Assigned task: Take the data below and copy exactly the lines starting at the one with "产子过程异常迅速有点像流产，" and finishing at the one with "同行一共四个人，另外两个是（", both included.

———

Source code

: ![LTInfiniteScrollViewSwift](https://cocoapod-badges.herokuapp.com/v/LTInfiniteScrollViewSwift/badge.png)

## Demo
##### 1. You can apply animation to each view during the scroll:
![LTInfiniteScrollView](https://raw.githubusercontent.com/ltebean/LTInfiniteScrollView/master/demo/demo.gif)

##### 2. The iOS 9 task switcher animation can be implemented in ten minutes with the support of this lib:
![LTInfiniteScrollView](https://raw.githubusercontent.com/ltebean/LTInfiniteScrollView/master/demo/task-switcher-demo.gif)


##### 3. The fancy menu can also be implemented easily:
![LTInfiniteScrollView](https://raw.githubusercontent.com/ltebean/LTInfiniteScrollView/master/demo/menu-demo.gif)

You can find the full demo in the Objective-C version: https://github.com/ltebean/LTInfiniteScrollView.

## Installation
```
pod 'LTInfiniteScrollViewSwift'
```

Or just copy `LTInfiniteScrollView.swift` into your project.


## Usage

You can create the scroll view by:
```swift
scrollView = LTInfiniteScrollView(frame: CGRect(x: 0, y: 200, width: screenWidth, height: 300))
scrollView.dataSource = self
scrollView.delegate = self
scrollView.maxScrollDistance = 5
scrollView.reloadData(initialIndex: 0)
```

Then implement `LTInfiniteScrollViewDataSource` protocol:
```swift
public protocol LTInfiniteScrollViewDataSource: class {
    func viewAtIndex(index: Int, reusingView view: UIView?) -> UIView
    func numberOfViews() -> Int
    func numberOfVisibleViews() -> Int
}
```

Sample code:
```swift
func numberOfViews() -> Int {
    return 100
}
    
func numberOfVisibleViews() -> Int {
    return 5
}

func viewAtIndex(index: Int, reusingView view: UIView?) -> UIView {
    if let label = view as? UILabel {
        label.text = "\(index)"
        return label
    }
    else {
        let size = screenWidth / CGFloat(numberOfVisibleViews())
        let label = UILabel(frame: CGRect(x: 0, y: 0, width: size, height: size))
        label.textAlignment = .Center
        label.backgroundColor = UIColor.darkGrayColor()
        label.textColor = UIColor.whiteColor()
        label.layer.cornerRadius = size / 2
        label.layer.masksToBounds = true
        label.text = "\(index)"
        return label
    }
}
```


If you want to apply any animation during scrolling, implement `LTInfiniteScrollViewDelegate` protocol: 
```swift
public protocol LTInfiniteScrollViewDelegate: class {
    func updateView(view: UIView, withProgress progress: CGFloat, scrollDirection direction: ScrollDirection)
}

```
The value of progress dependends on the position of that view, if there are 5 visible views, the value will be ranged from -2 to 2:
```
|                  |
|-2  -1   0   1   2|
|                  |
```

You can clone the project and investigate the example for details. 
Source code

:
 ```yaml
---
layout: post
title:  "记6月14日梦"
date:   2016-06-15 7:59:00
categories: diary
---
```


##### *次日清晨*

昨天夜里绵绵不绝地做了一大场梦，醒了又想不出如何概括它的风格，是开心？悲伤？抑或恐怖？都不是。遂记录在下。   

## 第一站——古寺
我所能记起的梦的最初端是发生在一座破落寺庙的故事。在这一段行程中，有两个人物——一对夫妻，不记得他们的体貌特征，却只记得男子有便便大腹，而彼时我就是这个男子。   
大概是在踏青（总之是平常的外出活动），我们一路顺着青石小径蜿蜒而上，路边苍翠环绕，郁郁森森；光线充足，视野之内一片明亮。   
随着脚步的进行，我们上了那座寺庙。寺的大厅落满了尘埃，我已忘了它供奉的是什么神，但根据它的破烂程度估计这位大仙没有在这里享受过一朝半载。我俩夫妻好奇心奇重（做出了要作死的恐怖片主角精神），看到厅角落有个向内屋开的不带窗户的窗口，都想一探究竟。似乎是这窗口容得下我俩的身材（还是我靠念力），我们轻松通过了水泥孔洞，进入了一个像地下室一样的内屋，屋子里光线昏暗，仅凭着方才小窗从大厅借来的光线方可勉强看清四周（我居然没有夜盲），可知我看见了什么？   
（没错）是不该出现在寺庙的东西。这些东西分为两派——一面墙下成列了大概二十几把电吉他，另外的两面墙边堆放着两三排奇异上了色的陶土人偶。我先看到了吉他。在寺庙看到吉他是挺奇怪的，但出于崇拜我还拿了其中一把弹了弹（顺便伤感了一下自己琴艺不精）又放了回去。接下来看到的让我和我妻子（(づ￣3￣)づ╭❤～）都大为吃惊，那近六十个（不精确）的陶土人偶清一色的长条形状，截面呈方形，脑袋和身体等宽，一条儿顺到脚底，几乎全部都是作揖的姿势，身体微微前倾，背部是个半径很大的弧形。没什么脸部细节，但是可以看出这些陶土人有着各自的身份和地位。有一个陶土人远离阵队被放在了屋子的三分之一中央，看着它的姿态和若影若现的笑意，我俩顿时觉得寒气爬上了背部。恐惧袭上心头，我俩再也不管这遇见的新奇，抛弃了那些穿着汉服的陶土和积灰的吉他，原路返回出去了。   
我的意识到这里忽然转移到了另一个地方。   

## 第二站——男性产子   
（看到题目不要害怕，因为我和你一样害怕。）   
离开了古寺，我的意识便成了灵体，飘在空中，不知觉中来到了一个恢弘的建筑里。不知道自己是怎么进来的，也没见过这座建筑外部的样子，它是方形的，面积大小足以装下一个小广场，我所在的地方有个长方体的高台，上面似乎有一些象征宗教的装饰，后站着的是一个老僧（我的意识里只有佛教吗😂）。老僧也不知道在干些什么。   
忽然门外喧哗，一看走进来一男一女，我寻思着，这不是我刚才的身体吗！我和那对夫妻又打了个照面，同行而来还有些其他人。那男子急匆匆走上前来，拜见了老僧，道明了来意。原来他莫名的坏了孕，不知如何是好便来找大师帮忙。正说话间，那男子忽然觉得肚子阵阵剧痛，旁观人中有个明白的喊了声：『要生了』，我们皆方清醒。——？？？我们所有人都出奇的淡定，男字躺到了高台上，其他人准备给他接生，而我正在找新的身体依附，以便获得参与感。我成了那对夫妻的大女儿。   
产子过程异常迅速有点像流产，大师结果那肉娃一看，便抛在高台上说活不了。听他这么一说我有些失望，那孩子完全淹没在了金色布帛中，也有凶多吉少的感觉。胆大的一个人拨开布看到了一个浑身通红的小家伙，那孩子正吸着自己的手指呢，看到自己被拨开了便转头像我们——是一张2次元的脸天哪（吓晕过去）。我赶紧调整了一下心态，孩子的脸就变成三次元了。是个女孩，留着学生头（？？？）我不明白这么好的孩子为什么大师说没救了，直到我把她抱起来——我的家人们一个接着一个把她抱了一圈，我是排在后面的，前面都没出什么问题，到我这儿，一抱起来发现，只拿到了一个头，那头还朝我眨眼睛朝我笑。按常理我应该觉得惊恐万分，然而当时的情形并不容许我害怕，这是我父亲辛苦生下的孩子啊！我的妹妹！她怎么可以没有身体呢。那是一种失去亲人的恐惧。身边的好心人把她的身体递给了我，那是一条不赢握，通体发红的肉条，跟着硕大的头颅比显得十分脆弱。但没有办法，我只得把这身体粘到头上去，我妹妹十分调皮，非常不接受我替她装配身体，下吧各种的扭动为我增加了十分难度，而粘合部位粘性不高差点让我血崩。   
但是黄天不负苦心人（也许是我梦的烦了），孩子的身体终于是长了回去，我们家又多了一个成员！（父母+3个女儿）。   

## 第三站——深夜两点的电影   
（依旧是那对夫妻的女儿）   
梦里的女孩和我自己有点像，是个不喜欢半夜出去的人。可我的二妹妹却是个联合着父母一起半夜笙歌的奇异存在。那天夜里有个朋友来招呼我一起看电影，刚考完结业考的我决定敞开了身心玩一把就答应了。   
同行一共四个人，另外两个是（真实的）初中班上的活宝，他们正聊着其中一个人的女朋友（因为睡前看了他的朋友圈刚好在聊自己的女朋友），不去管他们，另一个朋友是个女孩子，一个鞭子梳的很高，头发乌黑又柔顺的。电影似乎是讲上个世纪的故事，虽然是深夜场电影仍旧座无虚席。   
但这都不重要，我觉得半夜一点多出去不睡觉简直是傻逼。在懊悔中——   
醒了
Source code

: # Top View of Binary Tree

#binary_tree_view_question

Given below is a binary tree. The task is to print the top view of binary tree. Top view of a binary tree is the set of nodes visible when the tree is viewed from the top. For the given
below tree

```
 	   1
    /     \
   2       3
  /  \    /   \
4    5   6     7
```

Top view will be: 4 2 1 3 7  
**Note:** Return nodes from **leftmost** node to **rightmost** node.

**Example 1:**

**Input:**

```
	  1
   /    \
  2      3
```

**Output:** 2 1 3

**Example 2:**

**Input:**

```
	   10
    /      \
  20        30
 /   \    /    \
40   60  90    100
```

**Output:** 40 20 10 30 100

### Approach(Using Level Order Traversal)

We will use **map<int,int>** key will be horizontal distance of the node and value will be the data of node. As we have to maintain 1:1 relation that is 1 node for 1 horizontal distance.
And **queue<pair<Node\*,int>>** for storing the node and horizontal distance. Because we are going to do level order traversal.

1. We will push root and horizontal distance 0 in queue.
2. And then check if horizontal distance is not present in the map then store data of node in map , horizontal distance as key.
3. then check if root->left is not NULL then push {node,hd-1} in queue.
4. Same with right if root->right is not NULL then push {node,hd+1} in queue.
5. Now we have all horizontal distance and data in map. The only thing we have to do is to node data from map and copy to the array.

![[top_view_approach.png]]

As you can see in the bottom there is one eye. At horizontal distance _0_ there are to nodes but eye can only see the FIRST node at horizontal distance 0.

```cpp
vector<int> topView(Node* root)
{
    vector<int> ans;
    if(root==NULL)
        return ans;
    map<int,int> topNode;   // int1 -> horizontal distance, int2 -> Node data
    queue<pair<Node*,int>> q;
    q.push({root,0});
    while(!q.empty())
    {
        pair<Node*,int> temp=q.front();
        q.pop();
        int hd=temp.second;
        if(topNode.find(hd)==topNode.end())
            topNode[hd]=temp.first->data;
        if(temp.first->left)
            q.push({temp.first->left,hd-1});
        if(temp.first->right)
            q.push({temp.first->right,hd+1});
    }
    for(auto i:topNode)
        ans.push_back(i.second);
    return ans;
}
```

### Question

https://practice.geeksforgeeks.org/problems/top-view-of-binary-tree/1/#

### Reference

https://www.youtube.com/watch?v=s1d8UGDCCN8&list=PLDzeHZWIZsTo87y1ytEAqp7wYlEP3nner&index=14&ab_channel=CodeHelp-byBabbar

———

Answer section:
产子过程异常迅速有点像流产，大师结果那肉娃一看，便抛在高台上说活不了。听他这么一说我有些失望，那孩子完全淹没在了金色布帛中，也有凶多吉少的感觉。胆大的一个人拨开布看到了一个浑身通红的小家伙，那孩子正吸着自己的手指呢，看到自己被拨开了便转头像我们——是一张2次元的脸天哪（吓晕过去）。我赶紧调整了一下心态，孩子的脸就变成三次元了。是个女孩，留着学生头（？？？）我不明白这么好的孩子为什么大师说没救了，直到我把她抱起来——我的家人们一个接着一个把她抱了一圈，我是排在后面的，前面都没出什么问题，到我这儿，一抱起来发现，只拿到了一个头，那头还朝我眨眼睛朝我笑。按常理我应该觉得惊恐万分，然而当时的情形并不容许我害怕，这是我父亲辛苦生下的孩子啊！我的妹妹！她怎么可以没有身体呢。那是一种失去亲人的恐惧。身边的好心人把她的身体递给了我，那是一条不赢握，通体发红的肉条，跟着硕大的头颅比显得十分脆弱。但没有办法，我只得把这身体粘到头上去，我妹妹十分调皮，非常不接受我替她装配身体，下吧各种的扭动为我增加了十分难度，而粘合部位粘性不高差点让我血崩。   
但是黄天不负苦心人（也许是我梦的烦了），孩子的身体终于是长了回去，我们家又多了一个成员！（父母+3个女儿）。   

## 第三站——深夜两点的电影   
（依旧是那对夫妻的女儿）   
梦里的女孩和我自己有点像，是个不喜欢半夜出去的人。可我的二妹妹却是个联合着父母一起半夜笙歌的奇异存在。那天夜里有个朋友来招呼我一起看电影，刚考完结业考的我决定敞开了身心玩一把就答应了。   
同行一共四个人，另外两个是（真实的）初中班上的活宝，他们正聊着其中一个人的女朋友（因为睡前看了他的朋友圈刚好在聊自己的女朋友），不去管他们，另一个朋友是个女孩子，一个鞭子梳的很高，头发乌黑又柔顺的。电影似乎是讲上个世纪的故事，虽然是深夜场电影仍旧座无虚席。   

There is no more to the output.